● Task objective
In the listing below, start your output at the line with "Using stream.open() Method**" and end it after the line with "The open() method", copying every line exactly.

● Records for the task
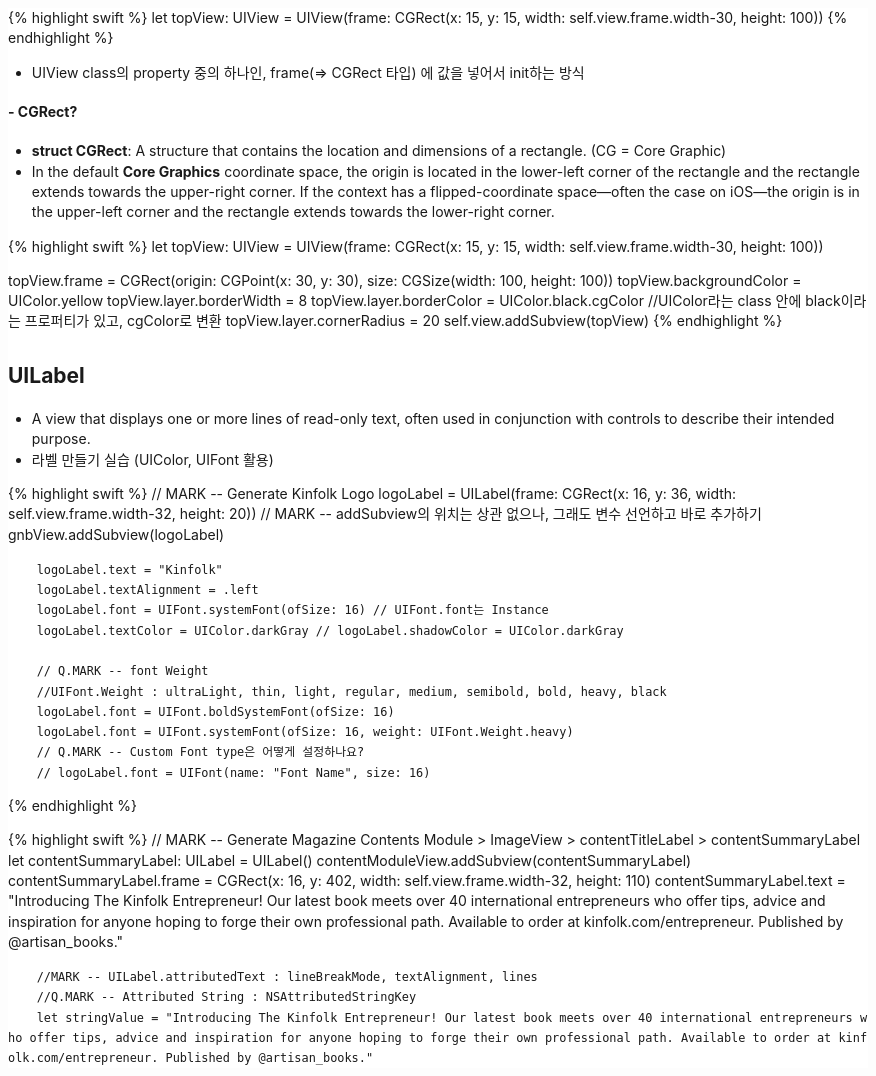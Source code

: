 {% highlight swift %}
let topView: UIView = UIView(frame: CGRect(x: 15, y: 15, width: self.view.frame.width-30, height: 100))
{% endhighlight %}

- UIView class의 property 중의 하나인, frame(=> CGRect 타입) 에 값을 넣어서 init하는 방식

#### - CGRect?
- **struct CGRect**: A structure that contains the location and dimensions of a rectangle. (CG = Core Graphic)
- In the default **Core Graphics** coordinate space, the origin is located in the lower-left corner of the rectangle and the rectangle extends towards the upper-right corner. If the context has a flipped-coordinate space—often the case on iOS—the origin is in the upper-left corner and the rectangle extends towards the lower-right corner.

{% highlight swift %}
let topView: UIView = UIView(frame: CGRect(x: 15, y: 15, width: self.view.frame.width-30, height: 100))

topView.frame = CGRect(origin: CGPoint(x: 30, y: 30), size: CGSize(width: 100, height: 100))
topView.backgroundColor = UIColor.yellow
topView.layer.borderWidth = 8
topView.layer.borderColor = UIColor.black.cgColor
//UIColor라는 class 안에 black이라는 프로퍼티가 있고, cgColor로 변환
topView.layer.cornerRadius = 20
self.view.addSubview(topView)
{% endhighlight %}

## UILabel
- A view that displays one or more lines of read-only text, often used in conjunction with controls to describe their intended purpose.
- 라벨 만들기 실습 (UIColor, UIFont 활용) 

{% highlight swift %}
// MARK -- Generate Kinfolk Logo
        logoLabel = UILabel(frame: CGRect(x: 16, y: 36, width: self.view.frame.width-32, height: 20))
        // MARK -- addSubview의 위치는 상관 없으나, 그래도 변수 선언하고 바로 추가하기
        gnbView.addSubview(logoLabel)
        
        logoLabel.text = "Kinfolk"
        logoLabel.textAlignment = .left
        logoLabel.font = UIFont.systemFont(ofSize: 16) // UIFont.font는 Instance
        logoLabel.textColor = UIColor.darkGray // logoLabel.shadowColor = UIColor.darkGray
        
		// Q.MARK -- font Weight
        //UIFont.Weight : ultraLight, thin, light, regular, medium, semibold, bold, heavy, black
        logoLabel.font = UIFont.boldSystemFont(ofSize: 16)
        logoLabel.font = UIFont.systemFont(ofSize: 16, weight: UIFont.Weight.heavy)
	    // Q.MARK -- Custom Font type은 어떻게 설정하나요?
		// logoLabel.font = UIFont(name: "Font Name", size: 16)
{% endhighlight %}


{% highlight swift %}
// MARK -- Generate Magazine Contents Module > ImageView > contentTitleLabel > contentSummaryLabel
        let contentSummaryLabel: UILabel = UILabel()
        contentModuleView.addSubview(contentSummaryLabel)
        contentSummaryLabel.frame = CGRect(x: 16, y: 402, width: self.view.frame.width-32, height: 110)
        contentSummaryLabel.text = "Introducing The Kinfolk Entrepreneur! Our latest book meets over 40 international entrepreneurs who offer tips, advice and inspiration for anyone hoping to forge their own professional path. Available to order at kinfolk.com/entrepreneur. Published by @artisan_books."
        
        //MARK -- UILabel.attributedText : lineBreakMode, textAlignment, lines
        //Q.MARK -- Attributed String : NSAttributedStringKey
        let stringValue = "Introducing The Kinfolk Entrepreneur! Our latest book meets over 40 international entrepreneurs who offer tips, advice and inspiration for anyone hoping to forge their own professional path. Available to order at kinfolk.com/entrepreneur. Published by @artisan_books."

---

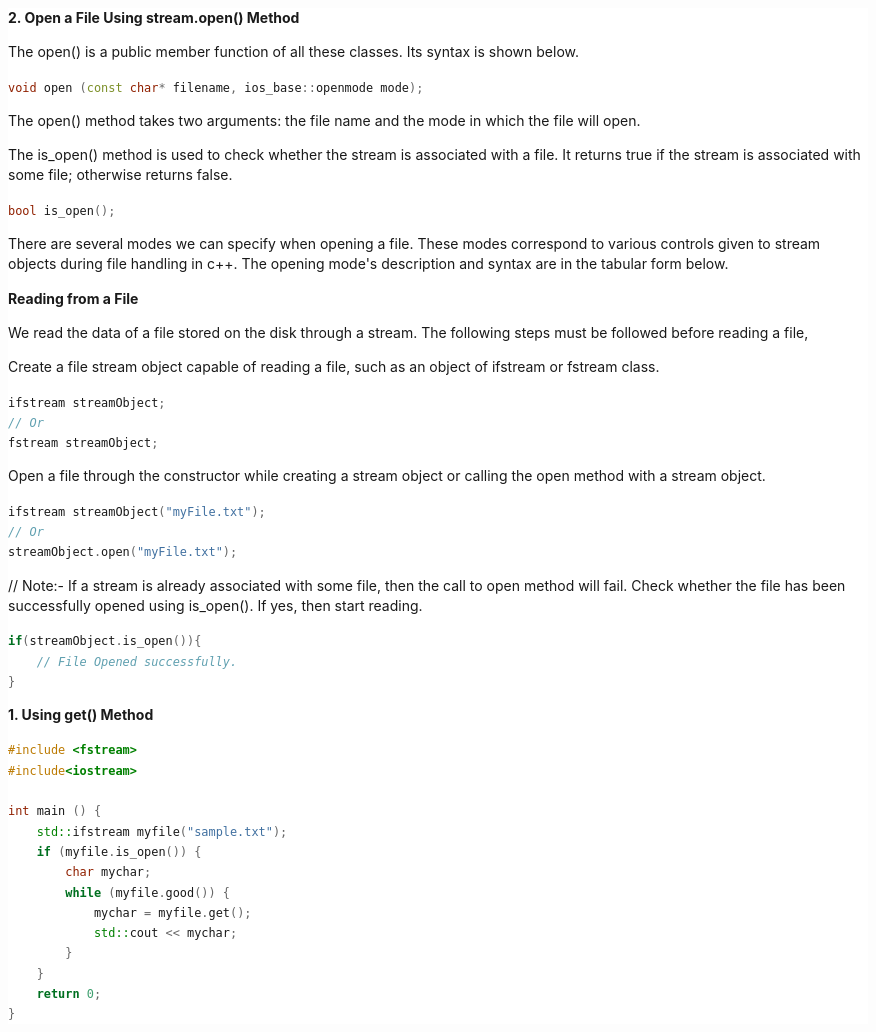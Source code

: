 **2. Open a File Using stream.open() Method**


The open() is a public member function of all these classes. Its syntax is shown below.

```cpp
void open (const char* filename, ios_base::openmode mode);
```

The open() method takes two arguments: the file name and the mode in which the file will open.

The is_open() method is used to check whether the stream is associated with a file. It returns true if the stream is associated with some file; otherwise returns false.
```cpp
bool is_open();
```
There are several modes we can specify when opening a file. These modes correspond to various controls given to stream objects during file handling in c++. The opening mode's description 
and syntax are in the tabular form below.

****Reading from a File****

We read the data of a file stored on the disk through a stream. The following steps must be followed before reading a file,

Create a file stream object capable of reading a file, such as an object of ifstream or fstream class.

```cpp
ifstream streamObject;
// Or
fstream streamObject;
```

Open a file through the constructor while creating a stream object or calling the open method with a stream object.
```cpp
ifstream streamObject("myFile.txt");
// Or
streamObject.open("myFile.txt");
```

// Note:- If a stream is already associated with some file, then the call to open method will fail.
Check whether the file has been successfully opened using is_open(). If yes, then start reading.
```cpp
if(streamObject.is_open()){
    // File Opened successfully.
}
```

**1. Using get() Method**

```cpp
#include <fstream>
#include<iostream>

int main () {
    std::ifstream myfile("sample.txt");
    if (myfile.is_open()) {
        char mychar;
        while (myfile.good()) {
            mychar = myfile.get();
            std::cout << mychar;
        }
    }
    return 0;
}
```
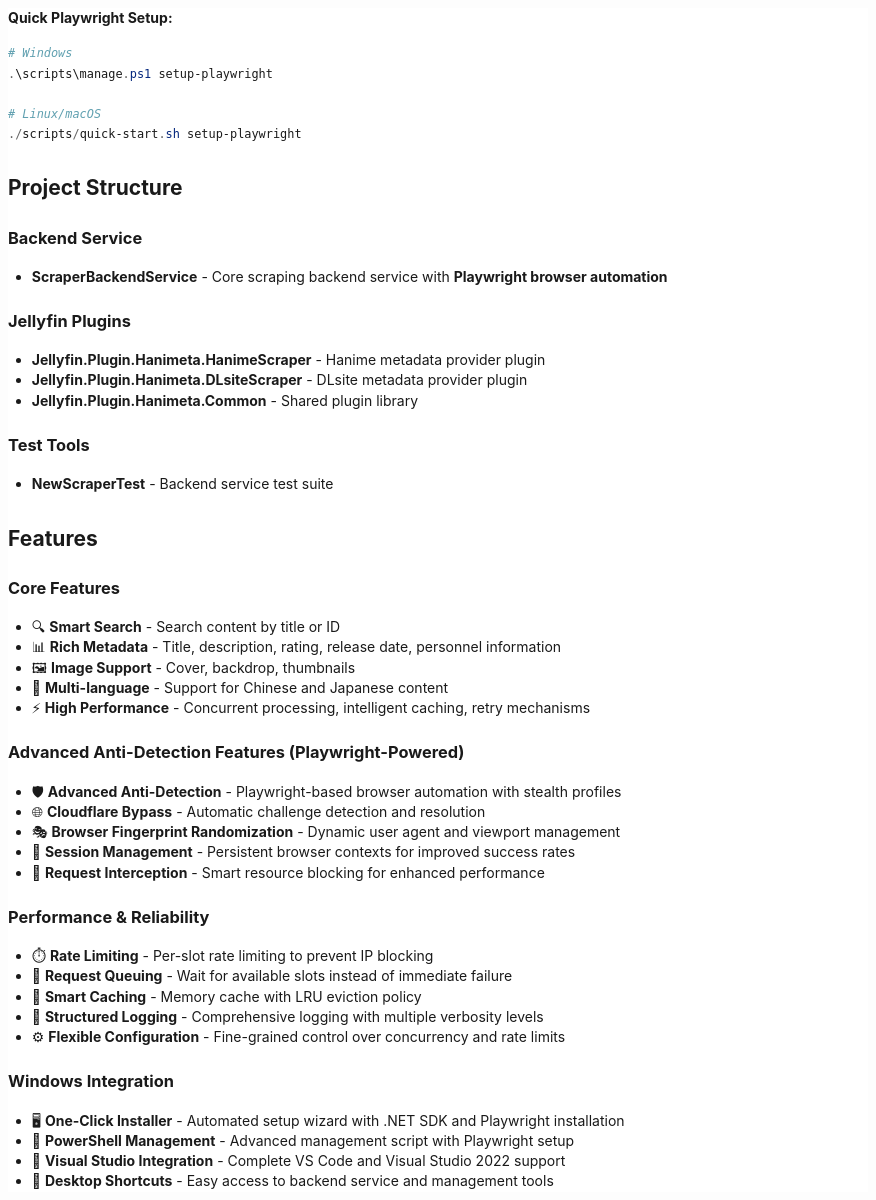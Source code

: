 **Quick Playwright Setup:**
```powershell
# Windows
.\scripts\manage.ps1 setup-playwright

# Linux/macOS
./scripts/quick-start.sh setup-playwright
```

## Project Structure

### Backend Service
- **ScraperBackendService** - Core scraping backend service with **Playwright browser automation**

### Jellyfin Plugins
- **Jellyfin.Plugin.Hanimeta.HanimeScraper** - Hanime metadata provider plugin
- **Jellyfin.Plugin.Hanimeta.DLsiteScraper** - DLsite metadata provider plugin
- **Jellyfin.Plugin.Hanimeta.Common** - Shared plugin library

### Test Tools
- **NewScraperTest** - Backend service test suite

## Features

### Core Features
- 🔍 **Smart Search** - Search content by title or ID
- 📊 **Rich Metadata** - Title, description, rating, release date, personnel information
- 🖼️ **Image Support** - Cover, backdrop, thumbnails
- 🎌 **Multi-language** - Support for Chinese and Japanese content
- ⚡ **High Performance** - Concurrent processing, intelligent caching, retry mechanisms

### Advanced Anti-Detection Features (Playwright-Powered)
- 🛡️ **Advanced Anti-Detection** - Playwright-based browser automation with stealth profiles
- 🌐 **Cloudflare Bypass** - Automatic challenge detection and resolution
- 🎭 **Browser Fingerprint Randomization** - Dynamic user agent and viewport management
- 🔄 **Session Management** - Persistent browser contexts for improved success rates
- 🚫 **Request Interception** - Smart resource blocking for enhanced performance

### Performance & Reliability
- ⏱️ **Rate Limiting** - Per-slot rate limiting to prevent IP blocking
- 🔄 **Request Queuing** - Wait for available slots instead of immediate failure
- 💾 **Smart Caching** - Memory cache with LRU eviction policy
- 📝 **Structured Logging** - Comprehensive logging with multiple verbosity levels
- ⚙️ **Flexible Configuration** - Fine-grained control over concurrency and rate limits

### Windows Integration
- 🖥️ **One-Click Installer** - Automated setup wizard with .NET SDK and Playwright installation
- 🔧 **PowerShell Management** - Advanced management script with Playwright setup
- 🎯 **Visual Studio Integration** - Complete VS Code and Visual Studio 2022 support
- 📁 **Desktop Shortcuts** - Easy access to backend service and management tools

● Task result
: **2. Open a File Using stream.open() Method**


The open() is a public member function of all these classes. Its syntax is shown below.

```cpp
void open (const char* filename, ios_base::openmode mode);
```

The open() method takes two arguments: the file name and the mode in which the file will open.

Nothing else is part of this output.